The Americans are already using MQ-1 Predator drones to patrol its borders with both Canada and Mexico. The U.S. Congress approved a bill in February that requires the Federal Aviation Administration to develop regulations for the licensing of commercial drones by 2013, and police forces throughout the country are clamouring for their own.
Mendes says a tide is building and Canadian lawmakers need to get ahead of it.
"This is going to be coming eventually because there is no doubt that patrolling by aerial means is far more effective than on the ground," he said.
Semianiw said the Canadian military's use of drones has thus far been restricted to surveillance only in remote regions. They are not armed.
He said crowded airspace and existing legislation restricts their use over cities and noted those limits relate to the overall containment of the military's aid to the civilian power.
"You must remember that, in Canada, within the domestic construct, I do not have the right to be able to apply lethal force in Canada. That is the responsibility of the police," Semianiw testified.
He raised the possibility of co-operating with law-enforcement agencies, but declined to say how that would take shape and under what circumstances.

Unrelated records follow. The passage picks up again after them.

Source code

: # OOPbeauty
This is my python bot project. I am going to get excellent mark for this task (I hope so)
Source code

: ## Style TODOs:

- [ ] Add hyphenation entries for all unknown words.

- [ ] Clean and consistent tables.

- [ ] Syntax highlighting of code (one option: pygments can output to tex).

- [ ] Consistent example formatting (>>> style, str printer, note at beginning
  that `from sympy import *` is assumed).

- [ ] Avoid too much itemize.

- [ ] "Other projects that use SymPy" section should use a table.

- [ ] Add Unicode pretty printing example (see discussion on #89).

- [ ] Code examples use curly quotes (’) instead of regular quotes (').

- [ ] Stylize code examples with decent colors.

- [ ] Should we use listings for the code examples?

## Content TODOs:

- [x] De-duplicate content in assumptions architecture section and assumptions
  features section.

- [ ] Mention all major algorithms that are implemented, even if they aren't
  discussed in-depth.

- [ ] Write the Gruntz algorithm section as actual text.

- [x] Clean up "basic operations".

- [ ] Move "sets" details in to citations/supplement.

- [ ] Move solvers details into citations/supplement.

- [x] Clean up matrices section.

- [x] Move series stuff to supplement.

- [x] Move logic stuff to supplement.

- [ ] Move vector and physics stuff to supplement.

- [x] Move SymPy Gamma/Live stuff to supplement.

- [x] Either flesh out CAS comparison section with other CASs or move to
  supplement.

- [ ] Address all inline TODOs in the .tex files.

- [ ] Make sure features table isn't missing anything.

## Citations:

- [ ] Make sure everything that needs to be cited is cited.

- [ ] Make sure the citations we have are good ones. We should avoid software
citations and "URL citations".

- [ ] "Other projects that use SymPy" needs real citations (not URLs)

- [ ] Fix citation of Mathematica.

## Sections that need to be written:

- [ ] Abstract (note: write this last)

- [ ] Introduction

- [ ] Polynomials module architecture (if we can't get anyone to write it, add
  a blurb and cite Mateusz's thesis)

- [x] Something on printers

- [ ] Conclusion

"The question would be perhaps in the future whether we could work with the police forces to assist them by providing UAVs," he said.
Mendes said that use of UAVs is where law-makers need to step in and define the rules, especially since military drones have a suite of surveillance technology, including infrared capabilities, that have a whole range of privacy implications.
Eight years ago, the Supreme Court of Canada ruled that police helicopter surveillance using infrared technology to detect marijuana grow-ops was a reasonable intrusion.
The U.S. legal community has been debating the issue, not only the Big Brother implications but the possibility of arming police drones.
Several American police departments are experimenting with small UAVs.
One of them, the Shadowhawk, can carry a 40 mm grenade launcher and a 12-gauge shotgun.
The manufacturer, Vanguard Defense Industries of Conroe, Texas, said it doesn't sell the armed version in the United States, although it has had interest from police for non-lethal munitions, such as tear-gas canisters.
"Ultimately, it's not that much of stretch to say this will come and there should be regulation," said Mendes.
Semianiw told senators he couldn't foresee a circumstance where military drones would be armed over North American soil.
"The intent is that it is an (intelligence, surveillance and reconnaissance) platform that provides eyes and ears and the ability to take action on the ground is done by the police, not by the military," he said.